Skip the pictures. Output only the lines below starting at the line with "- 👀 I’m interested in ..." and ending at the line with "- Budget Requests", both ends included, exactly as they are.

Top of MATERIALS PROVIDED

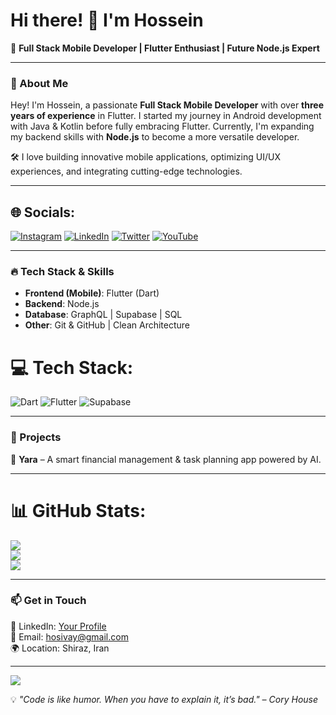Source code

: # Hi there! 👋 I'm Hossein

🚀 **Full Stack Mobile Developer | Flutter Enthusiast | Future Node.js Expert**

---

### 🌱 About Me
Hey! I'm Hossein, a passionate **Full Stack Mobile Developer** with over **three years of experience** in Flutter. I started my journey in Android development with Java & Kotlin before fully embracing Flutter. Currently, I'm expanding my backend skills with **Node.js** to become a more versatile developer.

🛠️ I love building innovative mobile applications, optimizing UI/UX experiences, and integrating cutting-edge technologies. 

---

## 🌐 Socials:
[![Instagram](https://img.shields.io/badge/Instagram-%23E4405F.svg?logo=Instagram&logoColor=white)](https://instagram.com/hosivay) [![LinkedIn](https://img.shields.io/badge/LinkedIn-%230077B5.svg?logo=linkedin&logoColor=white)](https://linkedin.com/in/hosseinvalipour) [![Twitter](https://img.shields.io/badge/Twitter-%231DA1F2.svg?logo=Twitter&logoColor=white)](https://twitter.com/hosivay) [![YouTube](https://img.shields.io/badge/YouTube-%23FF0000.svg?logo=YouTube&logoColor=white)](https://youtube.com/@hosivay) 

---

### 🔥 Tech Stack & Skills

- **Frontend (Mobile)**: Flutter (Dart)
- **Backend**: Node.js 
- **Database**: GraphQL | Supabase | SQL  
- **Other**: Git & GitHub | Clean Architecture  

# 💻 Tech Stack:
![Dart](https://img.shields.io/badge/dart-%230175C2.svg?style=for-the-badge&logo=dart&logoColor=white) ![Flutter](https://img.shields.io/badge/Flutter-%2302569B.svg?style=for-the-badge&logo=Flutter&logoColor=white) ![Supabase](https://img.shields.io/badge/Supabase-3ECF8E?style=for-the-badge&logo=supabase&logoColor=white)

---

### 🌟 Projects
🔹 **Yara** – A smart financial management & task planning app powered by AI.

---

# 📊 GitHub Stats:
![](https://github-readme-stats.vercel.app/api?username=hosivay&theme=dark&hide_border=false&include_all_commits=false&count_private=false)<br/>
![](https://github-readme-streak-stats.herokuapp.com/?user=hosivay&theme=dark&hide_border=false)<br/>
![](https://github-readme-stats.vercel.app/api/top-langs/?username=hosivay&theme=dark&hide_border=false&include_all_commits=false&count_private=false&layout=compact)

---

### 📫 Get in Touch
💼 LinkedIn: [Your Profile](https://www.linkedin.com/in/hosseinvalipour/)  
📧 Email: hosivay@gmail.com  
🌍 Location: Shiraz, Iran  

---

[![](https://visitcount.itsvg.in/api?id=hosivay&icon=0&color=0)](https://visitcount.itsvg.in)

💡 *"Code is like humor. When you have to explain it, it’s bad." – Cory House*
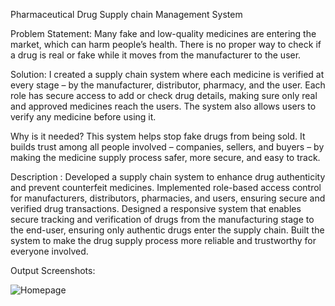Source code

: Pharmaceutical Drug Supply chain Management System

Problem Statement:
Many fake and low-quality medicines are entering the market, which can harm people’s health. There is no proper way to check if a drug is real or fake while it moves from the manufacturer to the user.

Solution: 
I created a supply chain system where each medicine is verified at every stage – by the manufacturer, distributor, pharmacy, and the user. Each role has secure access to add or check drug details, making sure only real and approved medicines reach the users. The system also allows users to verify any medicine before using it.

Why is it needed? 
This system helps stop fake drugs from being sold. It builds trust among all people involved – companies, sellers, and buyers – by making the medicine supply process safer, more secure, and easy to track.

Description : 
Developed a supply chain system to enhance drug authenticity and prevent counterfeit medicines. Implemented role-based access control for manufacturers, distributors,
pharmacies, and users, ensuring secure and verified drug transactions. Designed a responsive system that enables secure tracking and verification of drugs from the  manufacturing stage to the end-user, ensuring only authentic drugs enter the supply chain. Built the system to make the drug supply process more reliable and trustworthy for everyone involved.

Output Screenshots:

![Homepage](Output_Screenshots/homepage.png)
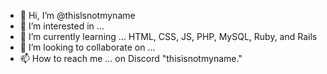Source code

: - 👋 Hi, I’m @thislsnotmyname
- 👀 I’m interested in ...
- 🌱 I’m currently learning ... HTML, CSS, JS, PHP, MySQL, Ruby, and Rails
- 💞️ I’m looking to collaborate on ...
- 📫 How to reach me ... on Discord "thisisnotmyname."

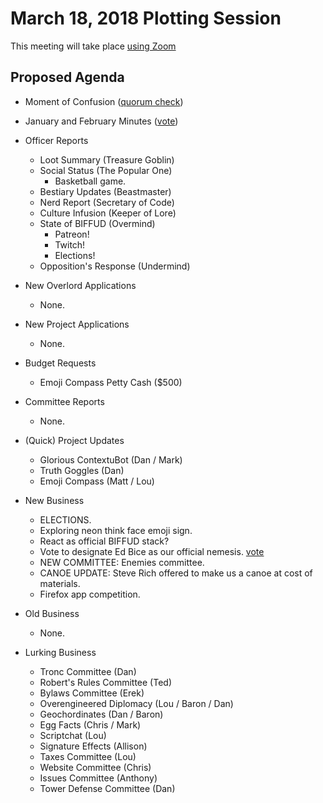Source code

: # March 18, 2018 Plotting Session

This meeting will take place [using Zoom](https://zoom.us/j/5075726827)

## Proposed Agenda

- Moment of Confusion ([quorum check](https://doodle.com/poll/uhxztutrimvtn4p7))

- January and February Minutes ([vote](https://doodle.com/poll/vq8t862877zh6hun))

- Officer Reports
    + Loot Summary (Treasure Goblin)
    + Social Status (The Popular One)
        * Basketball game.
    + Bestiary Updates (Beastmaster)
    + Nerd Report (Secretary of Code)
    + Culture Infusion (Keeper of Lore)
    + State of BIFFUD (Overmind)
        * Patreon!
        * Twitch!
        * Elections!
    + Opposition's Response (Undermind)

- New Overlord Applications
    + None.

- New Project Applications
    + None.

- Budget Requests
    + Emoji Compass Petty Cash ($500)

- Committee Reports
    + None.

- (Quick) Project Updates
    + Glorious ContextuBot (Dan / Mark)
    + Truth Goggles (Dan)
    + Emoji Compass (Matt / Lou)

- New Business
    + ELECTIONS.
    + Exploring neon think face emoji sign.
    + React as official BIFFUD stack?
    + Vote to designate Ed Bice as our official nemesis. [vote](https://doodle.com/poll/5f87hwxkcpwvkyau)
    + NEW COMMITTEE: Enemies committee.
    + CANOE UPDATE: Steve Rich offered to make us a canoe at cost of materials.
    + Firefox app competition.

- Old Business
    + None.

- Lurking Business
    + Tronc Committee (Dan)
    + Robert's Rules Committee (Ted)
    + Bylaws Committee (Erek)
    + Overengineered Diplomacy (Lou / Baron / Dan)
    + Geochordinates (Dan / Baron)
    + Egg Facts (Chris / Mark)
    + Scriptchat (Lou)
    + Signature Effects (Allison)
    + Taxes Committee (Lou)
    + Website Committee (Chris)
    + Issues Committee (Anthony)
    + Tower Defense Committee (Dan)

Bottom of MATERIALS PROVIDED

FINISHED TASK:
- 👀 I’m interested in ...
- 🌱 I’m currently learning ... HTML, CSS, JS, PHP, MySQL, Ruby, and Rails
- 💞️ I’m looking to collaborate on ...
- 📫 How to reach me ... on Discord "thisisnotmyname."

Source code

: # March 18, 2018 Plotting Session

This meeting will take place [using Zoom](https://zoom.us/j/5075726827)

## Proposed Agenda

- Moment of Confusion ([quorum check](https://doodle.com/poll/uhxztutrimvtn4p7))

- January and February Minutes ([vote](https://doodle.com/poll/vq8t862877zh6hun))

- Officer Reports
    + Loot Summary (Treasure Goblin)
    + Social Status (The Popular One)
        * Basketball game.
    + Bestiary Updates (Beastmaster)
    + Nerd Report (Secretary of Code)
    + Culture Infusion (Keeper of Lore)
    + State of BIFFUD (Overmind)
        * Patreon!
        * Twitch!
        * Elections!
    + Opposition's Response (Undermind)

- New Overlord Applications
    + None.

- New Project Applications
    + None.

- Budget Requests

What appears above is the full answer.